Special Issue Information

Dear Colleagues,

The consistent high demand for various functional materials towards carbon neutrality and environmental sustainability has stimulated the exploration of innovative fabrication strategies based on laser-assisted processing and chemical synthesis for the synthesis of heterogeneous catalytic metallic nano-composites. In addition, micro/nano-textured filtration membranes have been extensively studied for use in water purification and wastewater treatment. To further advance these applications, the development of easy-to-use, low-cost, and high-throughput methods is desired for use in fabricating multifunctional filtration membranes with super-wettability, which also could be combined with photocatalytic/piezocatalytic/piezo-photocatalytic activity. Using laser surface treatment and chemical synthesis to create micro-/nano-scale hierarchical structures and elemental variations have been widely employed to generate the desired surface wettability of filtration membranes for water purification. The filtration membrane not only has the merits of high separation efficiency but also mitigates membrane fouling by forming a hydration layer composed of water molecules confined by surface micro/nano-structure. Meanwhile, the growth and modification of catalytic nanostructured materials on micro-/nano-structured filtration membrane surfaces via various coating techniques, such as laser ablation/cladding, the wet chemical technique, the hydrothermal reaction, chemical vapor deposition, etc., could equip them with the improved optoelectronic properties of photocatalysis/piezocatalysis/piezo-photocatalysis by creating a p-n heterostructure at the interfaces to further reduce the recombination rate of electron-hole pairs. Despite the enormous progress that has been made in this field, there is still lots area to be explored, especially concerning the rational deposition and growth of nanostructured catalyst coatings on micro-/nano-filters for highly-efficient, reliable, and synergic multifunctional composite materials. We warmly invite researchers to submit their contributions, in the form of both original research articles and review papers, which will inspire research towards the next generation of fabricating multifunctional composite materials for environmental applications. Potential topics include, but are not limited to:

  • Laser-assisted or chemical synthesis of catalytic nanoparticles, the surface science of nanomaterials, and surface effects at nanoscale and applications;
  • Laser surface treatment or chemical synthesis of filtration membrane surface for separation, surface engineering, and functionalization;
  • Physical and chemical deposition of nanostructured coatings for photocatalysis, piezocatalysis or piezo-photocatalysis, and functional surfaces and coatings;
  • Antimicrobial and antifouling metallic coatings/filters for water purifications, electrochemistry at surfaces, and corrosion protection strategies;
  • Theories and simulations analyzing the kinetics and mechanisms of fundamental processes during the growth of nanostructured materials on filter support, and thermophysical aspects of surfaces and interfaces.

Dr. Rui Zhou
Prof. Dr. Hongjun Liu
Prof. Dr. Gang Han
Guest Editors

Manuscript Submission Information

Manuscripts should be submitted online at www.mdpi.com by registering and logging in to this website. Once you are registered, click here to go to the submission form. Manuscripts can be submitted until the deadline. All submissions that pass pre-check are peer-reviewed. Accepted papers will be published continuously in the journal (as soon as accepted) and will be listed together on the special issue website. Research articles, review articles as well as short communications are invited. For planned papers, a title and short abstract (about 100 words) can be sent to the Editorial Office for announcement on this website.

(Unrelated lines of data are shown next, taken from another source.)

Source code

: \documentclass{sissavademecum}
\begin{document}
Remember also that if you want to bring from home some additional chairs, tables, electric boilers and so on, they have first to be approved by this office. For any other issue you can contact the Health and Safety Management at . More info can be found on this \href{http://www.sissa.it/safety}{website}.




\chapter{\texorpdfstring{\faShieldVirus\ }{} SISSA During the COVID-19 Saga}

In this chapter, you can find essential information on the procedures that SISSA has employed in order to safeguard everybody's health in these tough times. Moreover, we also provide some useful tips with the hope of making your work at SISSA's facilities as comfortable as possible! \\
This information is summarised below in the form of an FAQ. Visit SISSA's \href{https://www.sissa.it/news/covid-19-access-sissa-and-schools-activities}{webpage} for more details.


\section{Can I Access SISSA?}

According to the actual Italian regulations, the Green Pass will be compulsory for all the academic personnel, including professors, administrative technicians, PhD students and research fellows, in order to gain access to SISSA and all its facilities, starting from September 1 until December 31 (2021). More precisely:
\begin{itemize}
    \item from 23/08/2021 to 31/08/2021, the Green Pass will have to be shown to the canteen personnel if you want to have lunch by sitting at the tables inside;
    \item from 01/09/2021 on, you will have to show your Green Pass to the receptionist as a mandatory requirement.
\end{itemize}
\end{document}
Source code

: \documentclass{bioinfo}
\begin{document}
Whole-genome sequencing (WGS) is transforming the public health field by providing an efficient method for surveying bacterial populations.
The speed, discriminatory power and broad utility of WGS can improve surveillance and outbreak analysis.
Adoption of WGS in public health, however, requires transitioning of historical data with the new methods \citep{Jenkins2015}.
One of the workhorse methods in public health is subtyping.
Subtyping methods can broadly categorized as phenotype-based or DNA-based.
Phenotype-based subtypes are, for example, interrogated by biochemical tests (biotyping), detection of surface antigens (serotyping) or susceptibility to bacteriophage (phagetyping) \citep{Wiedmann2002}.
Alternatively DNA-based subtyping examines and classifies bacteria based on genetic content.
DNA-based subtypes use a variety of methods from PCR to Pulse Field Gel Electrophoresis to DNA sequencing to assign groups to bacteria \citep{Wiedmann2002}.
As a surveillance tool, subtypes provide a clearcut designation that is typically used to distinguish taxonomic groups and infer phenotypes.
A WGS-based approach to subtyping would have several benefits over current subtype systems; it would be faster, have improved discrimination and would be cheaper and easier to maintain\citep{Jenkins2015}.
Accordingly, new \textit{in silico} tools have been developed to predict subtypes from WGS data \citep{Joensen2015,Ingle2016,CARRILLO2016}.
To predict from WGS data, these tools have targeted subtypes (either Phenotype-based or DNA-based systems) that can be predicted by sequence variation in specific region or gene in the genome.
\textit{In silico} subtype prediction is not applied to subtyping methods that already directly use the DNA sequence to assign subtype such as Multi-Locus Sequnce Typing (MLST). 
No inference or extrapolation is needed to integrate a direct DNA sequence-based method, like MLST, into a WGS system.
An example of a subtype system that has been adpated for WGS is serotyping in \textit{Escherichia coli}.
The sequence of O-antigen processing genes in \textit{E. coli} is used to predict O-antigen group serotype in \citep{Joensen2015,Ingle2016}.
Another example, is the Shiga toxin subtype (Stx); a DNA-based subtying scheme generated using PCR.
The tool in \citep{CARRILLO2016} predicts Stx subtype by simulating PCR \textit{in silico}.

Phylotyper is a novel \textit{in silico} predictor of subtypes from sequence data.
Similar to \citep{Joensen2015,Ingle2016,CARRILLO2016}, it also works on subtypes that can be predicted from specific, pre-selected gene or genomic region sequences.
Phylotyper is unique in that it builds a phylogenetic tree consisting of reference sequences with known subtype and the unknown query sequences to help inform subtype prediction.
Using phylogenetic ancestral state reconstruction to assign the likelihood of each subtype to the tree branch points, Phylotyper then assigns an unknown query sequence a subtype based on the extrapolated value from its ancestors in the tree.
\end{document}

Submitted manuscripts should not have been published previously, nor be under consideration for publication elsewhere (except conference proceedings papers). All manuscripts are thoroughly refereed through a single-blind peer-review process. A guide for authors and other relevant information for submission of manuscripts is available on the Instructions for Authors page. Coatings is an international peer-reviewed open access monthly journal published by MDPI.

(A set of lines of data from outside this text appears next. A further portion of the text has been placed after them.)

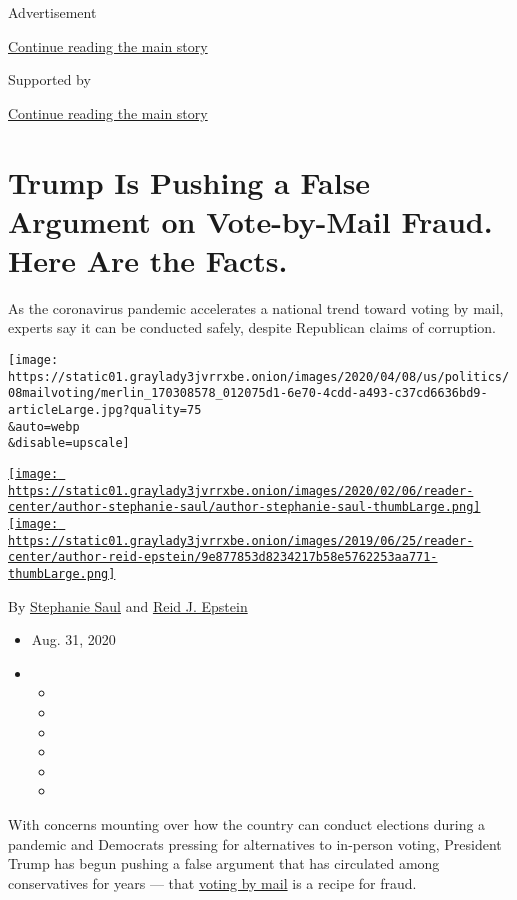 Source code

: Advertisement

\protect\hyperlink{after-top}{Continue reading the main story}

Supported by

\protect\hyperlink{after-sponsor}{Continue reading the main story}

\hypertarget{trump-is-pushing-a-false-argument-on-vote-by-mail-fraud-here-are-the-facts}{%
\section{Trump Is Pushing a False Argument on Vote-by-Mail Fraud. Here
Are the
Facts.}\label{trump-is-pushing-a-false-argument-on-vote-by-mail-fraud-here-are-the-facts}}

As the coronavirus pandemic accelerates a national trend toward voting
by mail, experts say it can be conducted safely, despite Republican
claims of corruption.

\texttt{[image: https://static01.graylady3jvrrxbe.onion/images/2020/04/08/us/politics/08mailvoting/merlin\_170308578\_012075d1-6e70-4cdd-a493-c37cd6636bd9-articleLarge.jpg?quality=75\\\&auto=webp\\\&disable=upscale]}

\href{https://www.nytimes3xbfgragh.onion/by/stephanie-saul}{\texttt{[image: https://static01.graylady3jvrrxbe.onion/images/2020/02/06/reader-center/author-stephanie-saul/author-stephanie-saul-thumbLarge.png]}}\href{https://www.nytimes3xbfgragh.onion/by/reid-j-epstein}{\texttt{[image: https://static01.graylady3jvrrxbe.onion/images/2019/06/25/reader-center/author-reid-epstein/9e877853d8234217b58e5762253aa771-thumbLarge.png]}}

By \href{https://www.nytimes3xbfgragh.onion/by/stephanie-saul}{Stephanie
Saul} and
\href{https://www.nytimes3xbfgragh.onion/by/reid-j-epstein}{Reid J.
Epstein}

\begin{itemize}
\item
  Aug. 31, 2020
\item
  \begin{itemize}
  \item
  \item
  \item
  \item
  \item
  \item
  \end{itemize}
\end{itemize}

With concerns mounting over how the country can conduct elections during
a pandemic and Democrats pressing for alternatives to in-person voting,
President Trump has begun pushing a false argument that has circulated
among conservatives for years --- that
\href{https://www.nytimes3xbfgragh.onion/2020/09/08/us/politics/georgia-double-voting.html}{voting
by mail} is a recipe for fraud.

Please visit the Instructions for Authors page before submitting a manuscript. The Article Processing Charge (APC) for publication in this open access journal is 2600 CHF (Swiss Francs). Submitted papers should be well formatted and use good English. Authors may use MDPI's English editing service prior to publication or during author revisions.

Keywords

  • laser surface treatment
  • surface wettability
  • photocatalysis/piezocatalysis/piezo-photocatalysis
  • filtration membrane
  • surface micro/nano-structured coatings
  • separation
  • antimicrobial
  • purification
  • antifouling

Published Papers (3 papers)

Order results
Result details
Select all
Export citation of selected articles as:

Editorial

Jump to: Research

6 pages, 220 KiB  
Editorial
Fabrication of Metallic Micro-/Nano-Composite Materials for Environmental Applications
by Xiaohan Xing, Rui Zhou, Hongjun Liu and Gang Han
Coatings 2022, 12(12), 1946; https://doi.org/10.3390/coatings12121946 - 11 Dec 2022
Cited by 1 | Viewed by 1543
Abstract
Micro-/nano-structured materials refer to functional materials with excellent chemical and physical properties at the level of micro-/nano-size, which have played an important role in a wide range of applications for addressing environmental problems [...] Full article

Research

Jump to: Editorial

16 pages, 4831 KiB  
Article
Fabrication of Piezoelectric ZnO Nanowires on Laser Textured Copper Substrate to Enhance Catalytic Properties
by Hongbin Wang, Rui Zhou, Huangping Yan and Hongjun Liu
Coatings 2023, 13(11), 1963; https://doi.org/10.3390/coatings13111963 - 17 Nov 2023
Viewed by 971
Abstract
In this work, 3D periodic “grid-type” CuO/Cu2O layers were fabricated on a copper sheet using laser processing techniques, and the laser processing parameters were optimized for favorable ZnO nanowire growth. It was found that ZnO nanowires could be successfully prepared to [...] Read more.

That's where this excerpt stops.